I've been getting the "Update to Windows 10" messages for months and I'm tired of seeing them. I have several legacy software packages that I still use quite often on Windows 7 and I'm not certain they will work with Windows 10. I also have older GPS devices that may or may not have Windows 10 drivers. Finally, I've been reading about corporate spyware in Windows 10 that tells Microsoft what I'm up to. None of those things makes me particularly excited about upgrading.

About a month ago, I thought I had configured my PC to not upgrade to Windows 10 but apparently I didn't go through all the steps to properly eradicate it. If you don't get rid of all traces, they can reappear. So, I'm going through this process again and getting rid of the traces. I'm going to document the steps I use for others, giving credit where credit is due.

This guide is for someone running the "non-consumer" versions of Windows 7: Pro, Enterprise, and Ultimate. You must have "Local Administrator" privilege and your computer should not be on a domain, managed as part of a Group Policy program (i.e. a company laptop).

One final note before we start... These instructions aren't for casual users--they are for people who are familiar with Windows administrative tools. If these instructions seem unintelligible, you should not undertake the process. Let someone who knows how these things work do it. And before you ask, No, I wont do this for you. :-)

Getting Started

Before you can go through these steps, you'll need a script for taking ownership of system files. Microsoft installs some files and gives them elevated access controls so a standard user can't remove them. The script you need is called "Take Ownership" and it adds a registry entry so that you can take ownership of files from the Windows Explorer. Casual users should not install registry tweaks unless there's a need, but this one is needed for this use case and there's an uninstall script you can use after you're done.

The script is located here or you can download it from the original source. Unzip the archive and double click on Take Ownership - Install.reg. You will be given a chance to change your mind with a dialog box asking if you're sure you want to install the registry tweak.

The next thing you will need to do is log out of your user account and log into the computer administrator account. I could not make this process work as my regular user. If you are an administrator with your regular account (bad idea, BTW), you may still need to enable the system administrator account to gain elevated administrator privileges.

If your computer doesn't seem to have an Administrator account, you may need to activate it. There's a good article on this site but the short answer is you'll need to start the Local Users control panel (C:\Windows\System32\lusrmgr.msc) and enable Administrator. Also, don't forget to give Administrator a strong password.

Windows Update

We need to uninstall Windows Update number 3035583. This is the thing that sticks the reminder on your toolbar as well as a couple of other artifacts. Uninstalling this update is only the first step because the uninstall doesn't remove the artifacts. I'm going to link to a good article on the site HowToGeek on uninstalling this update.
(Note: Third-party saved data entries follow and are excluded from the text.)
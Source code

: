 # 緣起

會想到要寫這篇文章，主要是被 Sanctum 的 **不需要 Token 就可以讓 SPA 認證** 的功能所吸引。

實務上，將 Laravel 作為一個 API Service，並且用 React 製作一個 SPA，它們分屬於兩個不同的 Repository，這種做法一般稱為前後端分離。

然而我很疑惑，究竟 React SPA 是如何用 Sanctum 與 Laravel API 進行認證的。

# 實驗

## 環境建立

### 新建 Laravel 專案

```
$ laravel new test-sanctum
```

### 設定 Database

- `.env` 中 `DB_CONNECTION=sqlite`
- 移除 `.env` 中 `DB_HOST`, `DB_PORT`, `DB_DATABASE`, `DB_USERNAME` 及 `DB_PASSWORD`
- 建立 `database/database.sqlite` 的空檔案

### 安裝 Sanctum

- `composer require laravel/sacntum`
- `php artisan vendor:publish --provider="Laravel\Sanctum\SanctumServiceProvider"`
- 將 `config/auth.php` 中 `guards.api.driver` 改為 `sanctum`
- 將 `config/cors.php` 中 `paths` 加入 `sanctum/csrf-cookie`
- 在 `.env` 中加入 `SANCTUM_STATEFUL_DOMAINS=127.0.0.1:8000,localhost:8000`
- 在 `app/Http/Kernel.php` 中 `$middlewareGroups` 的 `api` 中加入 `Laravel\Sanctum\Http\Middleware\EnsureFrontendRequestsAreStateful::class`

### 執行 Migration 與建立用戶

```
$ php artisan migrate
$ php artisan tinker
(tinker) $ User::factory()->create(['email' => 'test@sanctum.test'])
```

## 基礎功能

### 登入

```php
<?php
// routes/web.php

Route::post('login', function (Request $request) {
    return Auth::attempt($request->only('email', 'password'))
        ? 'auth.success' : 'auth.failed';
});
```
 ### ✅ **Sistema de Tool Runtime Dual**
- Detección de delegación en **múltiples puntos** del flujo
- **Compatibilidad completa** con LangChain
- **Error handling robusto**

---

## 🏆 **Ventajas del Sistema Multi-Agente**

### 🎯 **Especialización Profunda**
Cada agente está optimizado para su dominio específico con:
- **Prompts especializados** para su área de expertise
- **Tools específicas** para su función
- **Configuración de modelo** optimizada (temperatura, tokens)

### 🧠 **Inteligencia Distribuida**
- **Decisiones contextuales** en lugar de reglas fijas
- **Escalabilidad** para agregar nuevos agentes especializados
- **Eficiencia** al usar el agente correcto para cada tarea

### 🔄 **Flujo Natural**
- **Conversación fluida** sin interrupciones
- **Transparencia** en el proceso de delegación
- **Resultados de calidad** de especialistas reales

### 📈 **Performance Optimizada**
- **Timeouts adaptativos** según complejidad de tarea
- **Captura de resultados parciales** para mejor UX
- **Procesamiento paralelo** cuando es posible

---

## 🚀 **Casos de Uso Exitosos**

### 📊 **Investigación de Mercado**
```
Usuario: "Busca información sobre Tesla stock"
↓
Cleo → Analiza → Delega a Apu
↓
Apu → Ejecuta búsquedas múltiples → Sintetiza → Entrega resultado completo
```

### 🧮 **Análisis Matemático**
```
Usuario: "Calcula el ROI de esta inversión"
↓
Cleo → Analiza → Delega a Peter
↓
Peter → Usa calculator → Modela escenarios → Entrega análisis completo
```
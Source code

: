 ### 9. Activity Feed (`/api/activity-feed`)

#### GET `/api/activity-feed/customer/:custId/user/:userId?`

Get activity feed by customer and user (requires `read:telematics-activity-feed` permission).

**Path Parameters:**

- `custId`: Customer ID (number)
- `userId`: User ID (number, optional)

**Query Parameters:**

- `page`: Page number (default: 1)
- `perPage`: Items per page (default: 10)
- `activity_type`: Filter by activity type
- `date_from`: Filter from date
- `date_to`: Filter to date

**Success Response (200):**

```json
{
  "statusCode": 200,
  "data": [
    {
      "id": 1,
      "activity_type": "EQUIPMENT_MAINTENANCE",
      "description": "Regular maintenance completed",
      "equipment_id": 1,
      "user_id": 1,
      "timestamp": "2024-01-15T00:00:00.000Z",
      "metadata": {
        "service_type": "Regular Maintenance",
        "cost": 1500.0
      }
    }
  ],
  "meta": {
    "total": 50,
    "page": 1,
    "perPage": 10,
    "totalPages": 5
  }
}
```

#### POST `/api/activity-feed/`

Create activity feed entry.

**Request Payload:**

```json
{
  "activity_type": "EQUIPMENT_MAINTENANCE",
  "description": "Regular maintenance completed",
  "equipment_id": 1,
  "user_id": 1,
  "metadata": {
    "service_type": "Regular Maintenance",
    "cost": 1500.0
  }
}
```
They have better directions than I could provide. But, for posterity's sake, in case that article goes away

  1. Launch Windows Update
  2. Locate Installed Updates
  3. Scroll through the list and find number 3035583. Don't use the search box as that doesn't seem to work. This item is located in "Updates for Microsoft Windows" which is after the numerous security updates and updates for Microsoft Office and the security updates for Microsoft Office...
  4. Choose to uninstall the update.
  6. Launch Task Manager (right click on taskbar) and make sure that the program named "GWX.exe" is not running. If it is running, right click on it and choose "End Process".

Removing Artifacts of Update 3035583

Now you can remove the residual files left by the Windows Update. If you restart your computer with these files in place, Windows will just reinstall them or sometime the next day...

Launch Windows Explorer and navigate to your Windows directory. In this directory is 'SysWOW64'. Go into this folder and find a directory named GWX. Right click on this folder and choose the "Take Ownership" option that is installed by the registry tweak. A Command prompt window will appear for a few seconds and then disappear. If no problems occurred, you should be able to delete the GWX folder. Empty the trash can when it finishes.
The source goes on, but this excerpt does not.